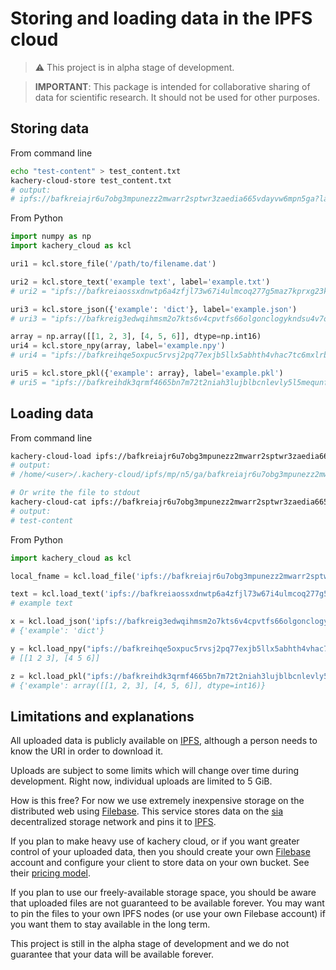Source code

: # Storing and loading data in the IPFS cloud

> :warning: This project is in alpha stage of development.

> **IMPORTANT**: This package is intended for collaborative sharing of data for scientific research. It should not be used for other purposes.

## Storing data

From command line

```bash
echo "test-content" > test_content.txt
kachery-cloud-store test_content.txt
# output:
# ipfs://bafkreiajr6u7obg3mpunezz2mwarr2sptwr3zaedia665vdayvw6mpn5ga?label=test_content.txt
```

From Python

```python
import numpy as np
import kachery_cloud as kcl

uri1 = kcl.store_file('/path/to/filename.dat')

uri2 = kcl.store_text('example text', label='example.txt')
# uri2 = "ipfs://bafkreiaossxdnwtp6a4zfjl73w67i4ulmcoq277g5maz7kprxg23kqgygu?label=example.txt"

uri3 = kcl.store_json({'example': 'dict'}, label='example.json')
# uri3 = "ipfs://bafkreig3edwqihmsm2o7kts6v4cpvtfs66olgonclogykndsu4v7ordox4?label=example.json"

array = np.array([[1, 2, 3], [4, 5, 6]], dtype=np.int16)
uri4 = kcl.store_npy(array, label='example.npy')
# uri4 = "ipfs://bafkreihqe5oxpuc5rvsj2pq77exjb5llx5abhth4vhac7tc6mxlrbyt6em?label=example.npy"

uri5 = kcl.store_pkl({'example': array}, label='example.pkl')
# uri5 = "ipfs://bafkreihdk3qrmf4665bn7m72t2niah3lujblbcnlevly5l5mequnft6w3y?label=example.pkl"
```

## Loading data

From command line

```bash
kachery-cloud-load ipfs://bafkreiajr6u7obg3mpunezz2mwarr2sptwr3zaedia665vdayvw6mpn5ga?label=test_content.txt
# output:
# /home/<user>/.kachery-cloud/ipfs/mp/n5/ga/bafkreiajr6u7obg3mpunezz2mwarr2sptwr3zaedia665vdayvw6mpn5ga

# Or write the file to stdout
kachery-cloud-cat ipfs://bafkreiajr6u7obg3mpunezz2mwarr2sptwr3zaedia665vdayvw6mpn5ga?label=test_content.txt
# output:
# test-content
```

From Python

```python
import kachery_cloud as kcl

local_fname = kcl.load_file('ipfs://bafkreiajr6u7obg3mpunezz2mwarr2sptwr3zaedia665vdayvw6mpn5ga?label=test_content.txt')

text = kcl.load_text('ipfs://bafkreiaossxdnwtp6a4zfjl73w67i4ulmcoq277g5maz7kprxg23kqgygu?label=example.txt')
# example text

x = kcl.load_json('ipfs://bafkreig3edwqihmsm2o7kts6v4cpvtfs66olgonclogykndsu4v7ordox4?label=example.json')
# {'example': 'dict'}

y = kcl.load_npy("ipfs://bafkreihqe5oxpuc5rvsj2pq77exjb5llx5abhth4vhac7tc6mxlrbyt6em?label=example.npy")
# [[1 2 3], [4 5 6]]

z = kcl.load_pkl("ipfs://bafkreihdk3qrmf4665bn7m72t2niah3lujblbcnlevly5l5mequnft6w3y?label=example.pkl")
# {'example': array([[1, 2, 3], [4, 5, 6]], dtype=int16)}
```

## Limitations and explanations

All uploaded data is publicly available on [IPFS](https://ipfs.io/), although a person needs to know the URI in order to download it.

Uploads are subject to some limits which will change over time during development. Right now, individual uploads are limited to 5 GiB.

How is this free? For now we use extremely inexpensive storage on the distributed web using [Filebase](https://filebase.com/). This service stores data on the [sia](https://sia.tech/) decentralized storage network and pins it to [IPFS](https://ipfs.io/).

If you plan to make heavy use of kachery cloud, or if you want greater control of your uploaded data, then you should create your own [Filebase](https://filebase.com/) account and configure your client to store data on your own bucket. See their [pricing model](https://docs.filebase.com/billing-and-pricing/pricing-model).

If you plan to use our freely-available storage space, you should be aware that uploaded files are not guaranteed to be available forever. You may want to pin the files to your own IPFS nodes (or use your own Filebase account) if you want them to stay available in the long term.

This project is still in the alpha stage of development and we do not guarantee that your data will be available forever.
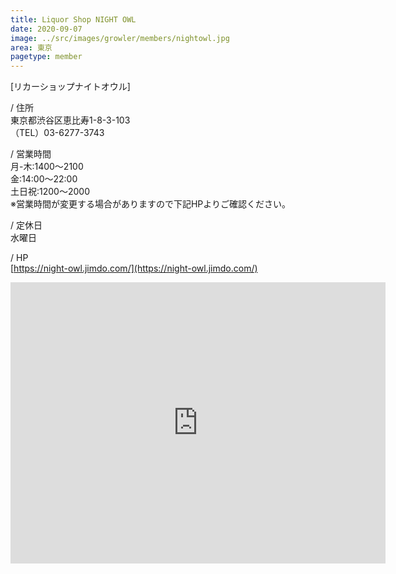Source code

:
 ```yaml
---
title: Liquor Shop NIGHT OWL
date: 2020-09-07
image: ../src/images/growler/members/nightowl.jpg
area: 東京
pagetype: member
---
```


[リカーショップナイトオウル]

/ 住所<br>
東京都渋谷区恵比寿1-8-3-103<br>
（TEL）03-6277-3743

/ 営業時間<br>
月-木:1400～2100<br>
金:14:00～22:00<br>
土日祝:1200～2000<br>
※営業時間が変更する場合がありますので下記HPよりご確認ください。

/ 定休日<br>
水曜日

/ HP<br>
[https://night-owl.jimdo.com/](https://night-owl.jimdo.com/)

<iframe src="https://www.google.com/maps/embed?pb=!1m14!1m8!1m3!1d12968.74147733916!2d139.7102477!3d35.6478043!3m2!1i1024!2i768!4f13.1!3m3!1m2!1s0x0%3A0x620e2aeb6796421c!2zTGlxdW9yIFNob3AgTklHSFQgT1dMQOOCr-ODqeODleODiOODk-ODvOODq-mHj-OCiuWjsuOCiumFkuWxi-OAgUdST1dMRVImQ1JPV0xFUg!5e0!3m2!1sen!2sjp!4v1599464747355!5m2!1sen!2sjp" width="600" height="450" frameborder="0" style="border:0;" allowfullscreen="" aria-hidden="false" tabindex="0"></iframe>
* * *
Exercise: Word for word, write out each of the records, but not the pictures.

Task result:
Source code

: # Storing and loading data in the IPFS cloud

> :warning: This project is in alpha stage of development.

> **IMPORTANT**: This package is intended for collaborative sharing of data for scientific research. It should not be used for other purposes.

## Storing data

From command line

```bash
echo "test-content" > test_content.txt
kachery-cloud-store test_content.txt
# output:
# ipfs://bafkreiajr6u7obg3mpunezz2mwarr2sptwr3zaedia665vdayvw6mpn5ga?label=test_content.txt
```

From Python

```python
import numpy as np
import kachery_cloud as kcl

uri1 = kcl.store_file('/path/to/filename.dat')

uri2 = kcl.store_text('example text', label='example.txt')
# uri2 = "ipfs://bafkreiaossxdnwtp6a4zfjl73w67i4ulmcoq277g5maz7kprxg23kqgygu?label=example.txt"

uri3 = kcl.store_json({'example': 'dict'}, label='example.json')
# uri3 = "ipfs://bafkreig3edwqihmsm2o7kts6v4cpvtfs66olgonclogykndsu4v7ordox4?label=example.json"

array = np.array([[1, 2, 3], [4, 5, 6]], dtype=np.int16)
uri4 = kcl.store_npy(array, label='example.npy')
# uri4 = "ipfs://bafkreihqe5oxpuc5rvsj2pq77exjb5llx5abhth4vhac7tc6mxlrbyt6em?label=example.npy"

uri5 = kcl.store_pkl({'example': array}, label='example.pkl')
# uri5 = "ipfs://bafkreihdk3qrmf4665bn7m72t2niah3lujblbcnlevly5l5mequnft6w3y?label=example.pkl"
```

## Loading data

From command line

```bash
kachery-cloud-load ipfs://bafkreiajr6u7obg3mpunezz2mwarr2sptwr3zaedia665vdayvw6mpn5ga?label=test_content.txt
# output:
# /home/<user>/.kachery-cloud/ipfs/mp/n5/ga/bafkreiajr6u7obg3mpunezz2mwarr2sptwr3zaedia665vdayvw6mpn5ga

# Or write the file to stdout
kachery-cloud-cat ipfs://bafkreiajr6u7obg3mpunezz2mwarr2sptwr3zaedia665vdayvw6mpn5ga?label=test_content.txt
# output:
# test-content
```

From Python

```python
import kachery_cloud as kcl

local_fname = kcl.load_file('ipfs://bafkreiajr6u7obg3mpunezz2mwarr2sptwr3zaedia665vdayvw6mpn5ga?label=test_content.txt')

text = kcl.load_text('ipfs://bafkreiaossxdnwtp6a4zfjl73w67i4ulmcoq277g5maz7kprxg23kqgygu?label=example.txt')
# example text

x = kcl.load_json('ipfs://bafkreig3edwqihmsm2o7kts6v4cpvtfs66olgonclogykndsu4v7ordox4?label=example.json')
# {'example': 'dict'}

y = kcl.load_npy("ipfs://bafkreihqe5oxpuc5rvsj2pq77exjb5llx5abhth4vhac7tc6mxlrbyt6em?label=example.npy")
# [[1 2 3], [4 5 6]]

z = kcl.load_pkl("ipfs://bafkreihdk3qrmf4665bn7m72t2niah3lujblbcnlevly5l5mequnft6w3y?label=example.pkl")
# {'example': array([[1, 2, 3], [4, 5, 6]], dtype=int16)}
```

## Limitations and explanations

All uploaded data is publicly available on [IPFS](https://ipfs.io/), although a person needs to know the URI in order to download it.

Uploads are subject to some limits which will change over time during development. Right now, individual uploads are limited to 5 GiB.

How is this free? For now we use extremely inexpensive storage on the distributed web using [Filebase](https://filebase.com/). This service stores data on the [sia](https://sia.tech/) decentralized storage network and pins it to [IPFS](https://ipfs.io/).

If you plan to make heavy use of kachery cloud, or if you want greater control of your uploaded data, then you should create your own [Filebase](https://filebase.com/) account and configure your client to store data on your own bucket. See their [pricing model](https://docs.filebase.com/billing-and-pricing/pricing-model).

If you plan to use our freely-available storage space, you should be aware that uploaded files are not guaranteed to be available forever. You may want to pin the files to your own IPFS nodes (or use your own Filebase account) if you want them to stay available in the long term.

This project is still in the alpha stage of development and we do not guarantee that your data will be available forever.
Source code

:
 ```yaml
---
title: Liquor Shop NIGHT OWL
date: 2020-09-07
image: ../src/images/growler/members/nightowl.jpg
area: 東京
pagetype: member
---
```


[リカーショップナイトオウル]

/ 住所<br>
東京都渋谷区恵比寿1-8-3-103<br>
（TEL）03-6277-3743

/ 営業時間<br>
月-木:1400～2100<br>
金:14:00～22:00<br>
土日祝:1200～2000<br>
※営業時間が変更する場合がありますので下記HPよりご確認ください。

/ 定休日<br>
水曜日

/ HP<br>
[https://night-owl.jimdo.com/](https://night-owl.jimdo.com/)

<iframe src="https://www.google.com/maps/embed?pb=!1m14!1m8!1m3!1d12968.74147733916!2d139.7102477!3d35.6478043!3m2!1i1024!2i768!4f13.1!3m3!1m2!1s0x0%3A0x620e2aeb6796421c!2zTGlxdW9yIFNob3AgTklHSFQgT1dMQOOCr-ODqeODleODiOODk-ODvOODq-mHj-OCiuWjsuOCiumFkuWxi-OAgUdST1dMRVImQ1JPV0xFUg!5e0!3m2!1sen!2sjp!4v1599464747355!5m2!1sen!2sjp" width="600" height="450" frameborder="0" style="border:0;" allowfullscreen="" aria-hidden="false" tabindex="0"></iframe>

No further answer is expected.